LeetCode #: 993
Difficulty: Easy.
Topics: Tree, Breadth-first Search.
In a binary tree, the root node is at depth 0, and children of each depth k node are at depth k+1.
Two nodes of a binary tree are cousins if they have the same depth, but have different parents.
We are given the root of a binary tree with unique values, and the values x and y of two different nodes in the tree.
Return true if and only if the nodes corresponding to the values x and y are cousins.
Example 1:
Input: root = [1,2,3,4], x = 4, y = 3
Output: false
Example 2:
Input: root = [1,2,3,null,4,null,5], x = 5, y = 4
Output: true
Example 3:
Input: root = [1,2,3,null,4], x = 2, y = 3
Output: false
Note:
- The number of nodes in the tree will be between
2and100. - Each node has a unique integer value from
1to100.
Because this question is about finding two nodes at the same depth, we should use breadth-first search (BFS) approach to traverse through the tree (instead of depth-first search) to give us better performance.

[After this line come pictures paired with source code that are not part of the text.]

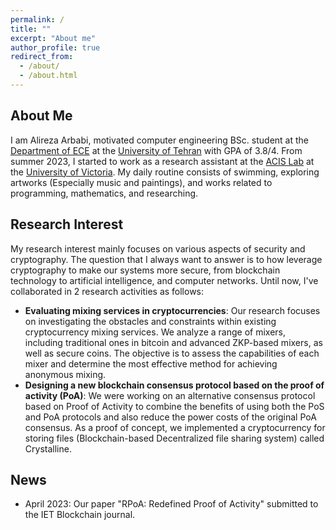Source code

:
 ```yaml
---
permalink: /
title: ""
excerpt: "About me"
author_profile: true
redirect_from: 
  - /about/
  - /about.html
---
```



## About Me
I am Alireza Arbabi, motivated computer engineering BSc. student at the [Department of ECE](https://ece.ut.ac.ir/en/ece) at the [University of Tehran](https://ut.ac.ir/en) with GPA of 3.8/4. From summer 2023, I started to work as a research assistant at the [ACIS Lab](https://www.uvic.ca/research/labs/acis/index.php) at the [University of Victoria](https://www.uvic.ca/). My daily routine consists of swimming, exploring artworks (Especially music and paintings), and works related to programming, mathematics, and researching.


## Research Interest

My research interest mainly focuses on various aspects of security and cryptography. The question that I always want to answer is to how leverage cryptography to make our systems more secure, from blockchain technology to artificial intelligence, and computer networks.
Until now, I've collaborated in 2 research activities as follows:
- **Evaluating mixing services in cryptocurrencies**: Our research focuses on investigating the obstacles and constraints within existing cryptocurrency mixing services. We analyze a range of mixers, including traditional ones in bitcoin and advanced ZKP-based mixers, as well as secure coins. The
objective is to assess the capabilities of each mixer and determine the most effective method for achieving anonymous mixing.
- **Designing a new blockchain consensus protocol based on the proof of activity (PoA)**: We were working on an alternative consensus protocol based on Proof of Activity to combine the benefits of using both the PoS
and PoA protocols and also reduce the power costs of the original PoA consensus. As a proof of concept, we implemented a
cryptocurrency for storing files (Blockchain-based Decentralized file sharing system) called Crystalline.



## News
- April 2023: Our paper "RPoA: Redefined Proof of Activity" submitted to the IET Blockchain journal.
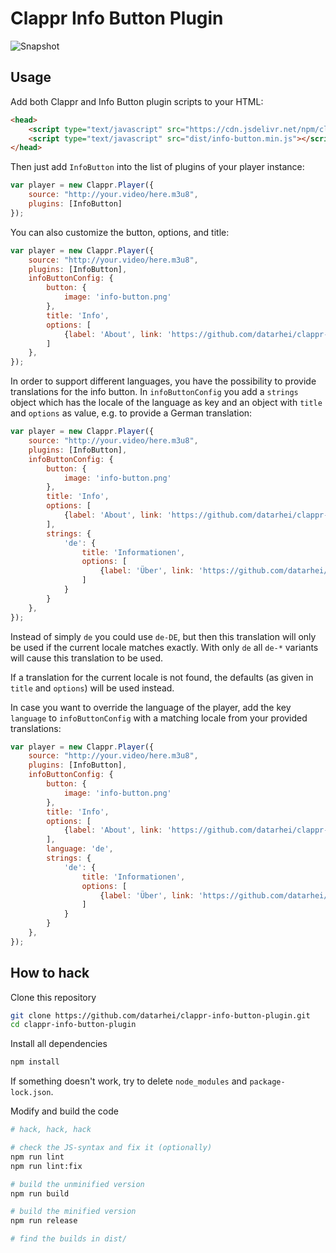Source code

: # Clappr Info Button Plugin

![Snapshot](../master/snapshot.png)

## Usage

Add both Clappr and Info Button plugin scripts to your HTML:

```html
<head>
    <script type="text/javascript" src="https://cdn.jsdelivr.net/npm/clappr@latest/dist/clappr.min.js"></script>
    <script type="text/javascript" src="dist/info-button.min.js"></script>
</head>
```

Then just add `InfoButton` into the list of plugins of your player instance:

```javascript
var player = new Clappr.Player({
    source: "http://your.video/here.m3u8",
    plugins: [InfoButton]
});
```

You can also customize the button, options, and title:

```javascript
var player = new Clappr.Player({
    source: "http://your.video/here.m3u8",
    plugins: [InfoButton],
    infoButtonConfig: {
        button: {
            image: 'info-button.png'
        },
        title: 'Info',
        options: [
            {label: 'About', link: 'https://github.com/datarhei/clappr-info-button-plugin'},
        ]
    },
});
```

In order to support different languages, you have the possibility to provide translations for the info button. In `infoButtonConfig` you
add a `strings` object which has the locale of the language as key and an object with `title` and `options` as value, e.g. to provide
a German translation:

```javascript
var player = new Clappr.Player({
    source: "http://your.video/here.m3u8",
    plugins: [InfoButton],
    infoButtonConfig: {
        button: {
            image: 'info-button.png'
        },
        title: 'Info',
        options: [
            {label: 'About', link: 'https://github.com/datarhei/clappr-info-button-plugin'},
        ],
        strings: {
            'de': {
                title: 'Informationen',
                options: [
                    {label: 'Über', link: 'https://github.com/datarhei/clappr-info-button-plugin'}
                ]
            }
        }
    },
});
```

Instead of simply `de` you could use `de-DE`, but then this translation will only be used if the current locale matches exactly. With only `de`
all `de-*` variants will cause this translation to be used.

If a translation for the current locale is not found, the defaults (as given in `title` and `options`) will be used instead.

In case you want to override the language of the player, add the key `language` to `infoButtonConfig` with a matching locale from your provided
translations:

```javascript
var player = new Clappr.Player({
    source: "http://your.video/here.m3u8",
    plugins: [InfoButton],
    infoButtonConfig: {
        button: {
            image: 'info-button.png'
        },
        title: 'Info',
        options: [
            {label: 'About', link: 'https://github.com/datarhei/clappr-info-button-plugin'},
        ],
        language: 'de',
        strings: {
            'de': {
                title: 'Informationen',
                options: [
                    {label: 'Über', link: 'https://github.com/datarhei/clappr-info-button-plugin'}
                ]
            }
        }
    },
});
```

## How to hack

Clone this repository

```bash
git clone https://github.com/datarhei/clappr-info-button-plugin.git
cd clappr-info-button-plugin
```

Install all dependencies

```bash
npm install
```

If something doesn't work, try to delete `node_modules` and `package-lock.json`.

Modify and build the code

```bash
# hack, hack, hack

# check the JS-syntax and fix it (optionally)
npm run lint
npm run lint:fix

# build the unminified version
npm run build

# build the minified version
npm run release

# find the builds in dist/
```

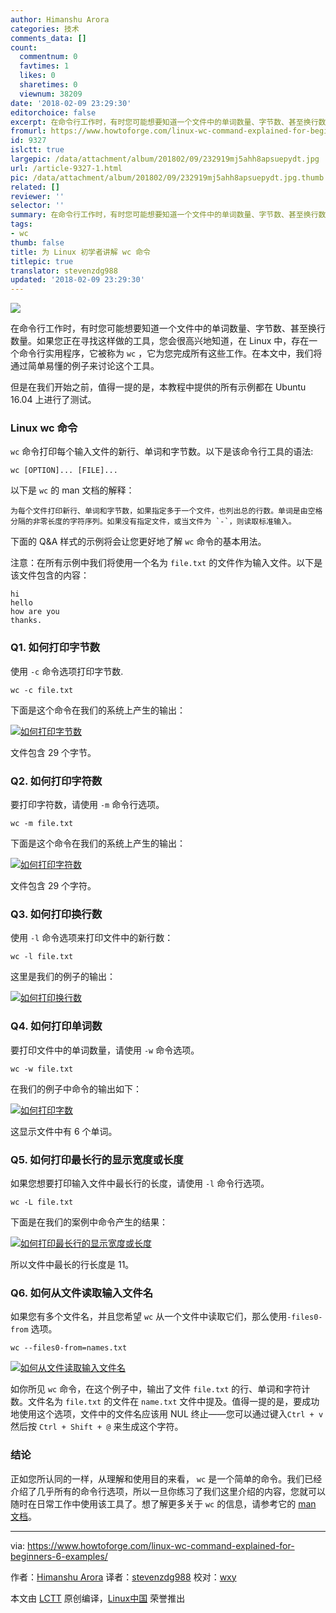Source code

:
 ```yaml
---
author: Himanshu Arora
categories: 技术
comments_data: []
count:
  commentnum: 0
  favtimes: 1
  likes: 0
  sharetimes: 0
  viewnum: 38209
date: '2018-02-09 23:29:30'
editorchoice: false
excerpt: 在命令行工作时，有时您可能想要知道一个文件中的单词数量、字节数、甚至换行数量。
fromurl: https://www.howtoforge.com/linux-wc-command-explained-for-beginners-6-examples/
id: 9327
islctt: true
largepic: /data/attachment/album/201802/09/232919mj5ahh8apsuepydt.jpg
url: /article-9327-1.html
pic: /data/attachment/album/201802/09/232919mj5ahh8apsuepydt.jpg.thumb.jpg
related: []
reviewer: ''
selector: ''
summary: 在命令行工作时，有时您可能想要知道一个文件中的单词数量、字节数、甚至换行数量。
tags:
- wc
thumb: false
title: 为 Linux 初学者讲解 wc 命令
titlepic: true
translator: stevenzdg988
updated: '2018-02-09 23:29:30'
---
```


![](/data/attachment/album/201802/09/232919mj5ahh8apsuepydt.jpg)


在命令行工作时，有时您可能想要知道一个文件中的单词数量、字节数、甚至换行数量。如果您正在寻找这样做的工具，您会很高兴地知道，在 Linux 中，存在一个命令行实用程序，它被称为 `wc` ，它为您完成所有这些工作。在本文中，我们将通过简单易懂的例子来讨论这个工具。


但是在我们开始之前，值得一提的是，本教程中提供的所有示例都在 Ubuntu 16.04 上进行了测试。


### Linux wc 命令


`wc` 命令打印每个输入文件的新行、单词和字节数。以下是该命令行工具的语法:



```
wc [OPTION]... [FILE]...

```

以下是 `wc` 的 man 文档的解释：



```
为每个文件打印新行、单词和字节数，如果指定多于一个文件，也列出总的行数。单词是由空格分隔的非零长度的字符序列。如果没有指定文件，或当文件为 `-`，则读取标准输入。

```

下面的 Q&A 样式的示例将会让您更好地了解 `wc` 命令的基本用法。


注意：在所有示例中我们将使用一个名为 `file.txt` 的文件作为输入文件。以下是该文件包含的内容：



```
hi
hello
how are you
thanks.

```

### Q1. 如何打印字节数


使用 `-c` 命令选项打印字节数.



```
wc -c file.txt

```

下面是这个命令在我们的系统上产生的输出：


[![如何打印字节数](/data/attachment/album/201802/09/232932ah1iqtgkcn1knddn.png)](https://www.howtoforge.com/images/usage_of_pfsense_to_block_dos_attack_/big/wc-c-option.png)


文件包含 29 个字节。


### Q2. 如何打印字符数


要打印字符数，请使用 `-m` 命令行选项。



```
wc -m file.txt

```

下面是这个命令在我们的系统上产生的输出：


[![如何打印字符数](/data/attachment/album/201802/09/232934j44lgkertkl1vtsg.png)](https://www.howtoforge.com/images/usage_of_pfsense_to_block_dos_attack_/big/wc-m-option.png)


文件包含 29 个字符。


### Q3. 如何打印换行数


使用 `-l` 命令选项来打印文件中的新行数：



```
wc -l file.txt

```

这里是我们的例子的输出：


[![如何打印换行数](/data/attachment/album/201802/09/232936ubbehhsephhmvv7v.png)](https://www.howtoforge.com/images/usage_of_pfsense_to_block_dos_attack_/big/wc-l-option.png)


### Q4. 如何打印单词数


要打印文件中的单词数量，请使用 `-w` 命令选项。



```
wc -w file.txt

```

在我们的例子中命令的输出如下：


[![如何打印字数](/data/attachment/album/201802/09/232938es50762fhnb5sa01.png)](https://www.howtoforge.com/images/usage_of_pfsense_to_block_dos_attack_/big/wc-w-option.png)


这显示文件中有 6 个单词。


### Q5. 如何打印最长行的显示宽度或长度


如果您想要打印输入文件中最长行的长度，请使用 `-l` 命令行选项。



```
wc -L file.txt

```

下面是在我们的案例中命令产生的结果：


[![如何打印最长行的显示宽度或长度](/data/attachment/album/201802/09/232940ovfdjojdsvufwut8.png)](https://www.howtoforge.com/images/usage_of_pfsense_to_block_dos_attack_/big/wc-L-option.png)


所以文件中最长的行长度是 11。


### Q6. 如何从文件读取输入文件名


如果您有多个文件名，并且您希望 `wc` 从一个文件中读取它们，那么使用`-files0-from` 选项。



```
wc --files0-from=names.txt

```

[![如何从文件读取输入文件名](/data/attachment/album/201802/09/232941aux4u1qphz4epmjg.png)](https://www.howtoforge.com/images/usage_of_pfsense_to_block_dos_attack_/big/wc-file0-from-option.png)


如你所见 `wc` 命令，在这个例子中，输出了文件 `file.txt` 的行、单词和字符计数。文件名为 `file.txt` 的文件在 `name.txt` 文件中提及。值得一提的是，要成功地使用这个选项，文件中的文件名应该用 NUL 终止——您可以通过键入`Ctrl + v` 然后按 `Ctrl + Shift + @` 来生成这个字符。


### 结论


正如您所认同的一样，从理解和使用目的来看， `wc` 是一个简单的命令。我们已经介绍了几乎所有的命令行选项，所以一旦你练习了我们这里介绍的内容，您就可以随时在日常工作中使用该工具了。想了解更多关于 `wc` 的信息，请参考它的 [man 文档](https://linux.die.net/man/1/wc)。




---


via: <https://www.howtoforge.com/linux-wc-command-explained-for-beginners-6-examples/>


作者：[Himanshu Arora](https://www.howtoforge.com) 译者：[stevenzdg988](https://github.com/stevenzdg988) 校对：[wxy](https://github.com/wxy)


本文由 [LCTT](https://github.com/LCTT/TranslateProject) 原创编译，[Linux中国](https://linux.cn/) 荣誉推出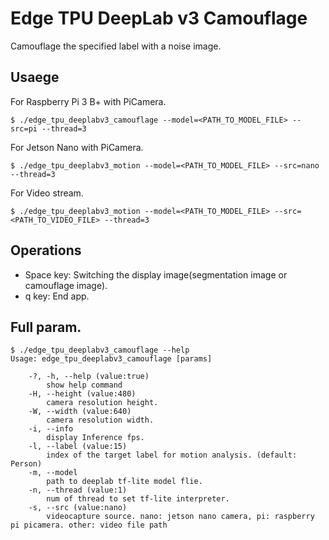 # Edge TPU DeepLab v3 Camouflage
Camouflage the specified label with a noise image.

## Usaege
For Raspberry Pi 3 B+ with PiCamera.
```
$ ./edge_tpu_deeplabv3_camouflage --model=<PATH_TO_MODEL_FILE> --src=pi --thread=3
```

For Jetson Nano with PiCamera.
```
$ ./edge_tpu_deeplabv3_motion --model=<PATH_TO_MODEL_FILE> --src=nano --thread=3
```

For Video stream.
```
$ ./edge_tpu_deeplabv3_motion --model=<PATH_TO_MODEL_FILE> --src=<PATH_TO_VIDEO_FILE> --thread=3
```

## Operations
- Space key: Switching the display image(segmentation image or camouflage image). 
- q key: End app.

## Full param.
```
$ ./edge_tpu_deeplabv3_camouflage --help
Usage: edge_tpu_deeplabv3_camouflage [params] 

	-?, -h, --help (value:true)
		show help command
	-H, --height (value:480)
		camera resolution height.
	-W, --width (value:640)
		camera resolution width.
	-i, --info
		display Inference fps.
	-l, --label (value:15)
		index of the target label for motion analysis. (default: Person)
	-m, --model
		path to deeplab tf-lite model flie.
	-n, --thread (value:1)
		num of thread to set tf-lite interpreter.
	-s, --src (value:nano)
		videocapture source. nano: jetson nano camera, pi: raspberry pi picamera. other: video file path
```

We use a queue array to store the nodes to be processed, a depthNodeCount variable to keep track of the number of nodes at the current depth, and a parentNode variable to store the reference to the node when x or y is found in the node.left.val or node.right.val.
Note that when we are looking into node.right, we have the following check:
if (node.right) {
if (node.right.val === x || node.right.val === y) {
if (parentNode === node) {
return false
}We return false here because this means x and y are siblings, not cousins.
When depthNodeCount reaches 0, it means we are done with the current depth level. If there is a parentNode, it means we found one value but not the other. We can return false right away and do not need go deeper down the tree.
Time complexity: O(n). We iterate through each node at most once.
Space complexity: O(log n). We use an array to store the nodes at the same depth.